Thanks Westby.  The pics are making me hungry.  Actually one of my complaints about my MES is it tends to over smoke and create a heavy creosote taste.  I learned quickly to use the chips lightly and I never used mesquite.  I only use apple and sometimes throw in a few chips of hickory but you have to be careful or the flavor will be off.  I also think the MES gives it a little bit of a metallic taste to but that could just be me.  A light smoke flavor is what I'm looking for as many of my MES cooks were too smokey.  

Do you have to do any other modifications when grilling besides the grates?  Like - do you have to grill without the drip pan?

I dont know anyone with a pellet or Rec Tec so not sure how I will "taste test".  I may have to just take the plunge.


----------



## chef jimmyj (Jan 8, 2016)

If he don't get here soon...Shoot SeenRed a PM. He has had a RecTec for a while know and is a really helpful guy...JJ


----------



## mowin (Jan 8, 2016)

I've got a GMG Daniel Boone. I've done many low and slow cooks, as well as grilling. The GMG has a two piece drip pan with holes in it. For grilling I line up the holes to make them open, and my grill surface will get plenty hot enough for grill marks. 
I still have my gas grill,  but I haven't used it in since spring.


----------



## seenred (Jan 8, 2016)

Thanks for the kind words, JJ!  Thumbs Up

MRudi, to answer your question, yes...I'm very happy with the way my Rec Tec grills and sears.  Westby already covered most of this, but my RT will reach a high end temp of at least 500*.  I also use a set of searing grates from GrillGrates.  The way I set mine up for grilling, I pull the grease shield out (it acts as a heat shield for indirect cooking), throw some foil in the bottom of the barrel to catch the drippings, and swap the standard stainless grates on the right side of the pit with the GrillGrates.  With this setup and the pit running at 500*, it takes me about 12-13 minutes to get a 14 ounce ribeye to medium.  When I realized how well the RT direct-grills, I gave my gas grill to my son.
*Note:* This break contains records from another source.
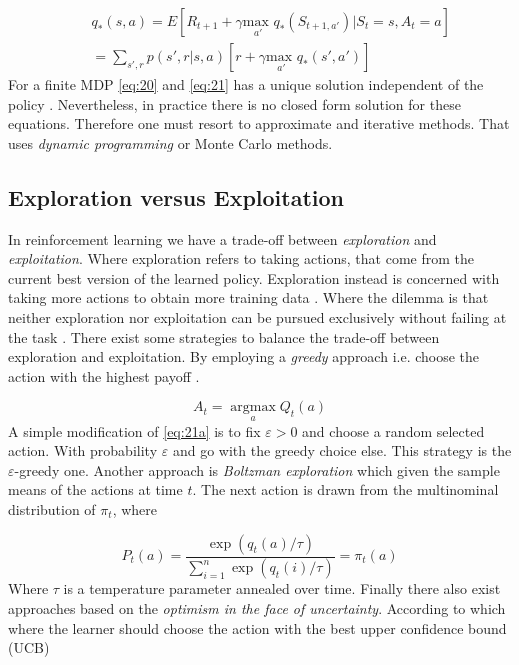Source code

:\documentclass{kththesis}
\theoremstyle{definition}
\begin{document}
\begin{equation}
\label{eq:21}
\begin{aligned}
& & q_{*}(s,a) = 
E[R_{t+1} + \gamma \underset{a'}{\text{max }}q_{*}(S_{t+1, a'}) | S_t =s, A_t = a] \\
& & =  \sum_{s', r}^{}{p(s', r | s,a)}[r + \gamma \underset{a'}{\text{max }}q_{*}(s',a')]
\end{aligned}
\end{equation}
For a finite MDP \autoref{eq:20} and \autoref{eq:21} has a unique solution independent of the policy \parencite{sutton1998reinforcement}. Nevertheless, in practice there is no closed form solution for these equations. Therefore one must resort to approximate and iterative methods. That uses \textit{dynamic programming} or Monte Carlo methods.

\subsection{Exploration versus Exploitation}
In reinforcement learning we have a trade-off between \textit{exploration} and \textit{exploitation}. Where exploration refers to taking actions, that come from the current best version of the learned policy. Exploration instead is concerned with taking more actions to obtain more training data \parencite{goodfellow2016deep}. Where the dilemma is that neither exploration nor exploitation can be pursued exclusively without failing at the task \parencite{sutton1998reinforcement}. There exist some strategies to balance the trade-off between exploration and exploitation. By employing a \textit{greedy} approach i.e. choose the action with the highest payoff \parencite{sutton1998reinforcement, szepesvari2009algorithms}.

\begin{equation}
    \label{eq:21a}
    A_t = \underset{a}{\operatorname{argmax}}Q_t(a)
\end{equation}
A simple modification of \autoref{eq:21a} is to fix $\varepsilon > 0$ and choose a random selected action. With probability $\varepsilon$ and go with the greedy choice else. This strategy is the $\varepsilon$-greedy one. Another approach is \textit{Boltzman exploration} \parencite{sutton1998reinforcement,szepesvari2009algorithms} which given the sample means of the actions at time $t$. The next action is drawn from the multinominal distribution of $\pi_t$, where 

\begin{equation}
    \label{eq:21b}
    P_t(a) = \frac{\exp{(q_{t}(a)/\tau)}}{ \sum_{i=1}^{n}{\exp{(q_{t}(i)/ \tau)}}} = \pi_t(a)
\end{equation}
Where $ \tau$ is a temperature parameter annealed over time.
Finally there also exist approaches based on the \textit{optimism in the face of uncertainty}. According to which where the learner should choose the action with the best upper confidence bound (UCB) \parencite{sutton1998reinforcement, szepesvari2009algorithms}
\end{document}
Here is a thread that I posted some time back where I grilled some steaks:

http://www.smokingmeatforums.com/t/183786/couple-of-quick-ribeyes-on-the-rec-tec-w-qview

Hope it helps...if I can answer any other questions, just let me know!  Thumbs Up

Red


----------



## muralboy (Jan 9, 2016)

I was in your shoes back in June. Gas grill needed to be retired and was deciding between a gasser or pellet grill. Had two associates with Traegers who answered a ton of questions and concerns, including cold weather grilling.  They were too far away for first hand experience though.

Went with a PelletPro grill from Smoke Daddy and haven't regretted it once. Two biggest knocks on pellet grills from detractors; can't sear and not enough smoke. Work a rounds for both. Grill grates noted before work great. But if you look at recent reports this is mostly for show - not necessarily taste.  Many cooking articles now push for reverse searing. 

The smoke issue - I agree with Westby on the over-smoked comment. If that's your taste supplement smoke output with a cold smoker. I have the Big Kahuna from Smoke Daddy attached to my grill. I also have an A-Maze-N tube that work great when I want a heavier smoke. 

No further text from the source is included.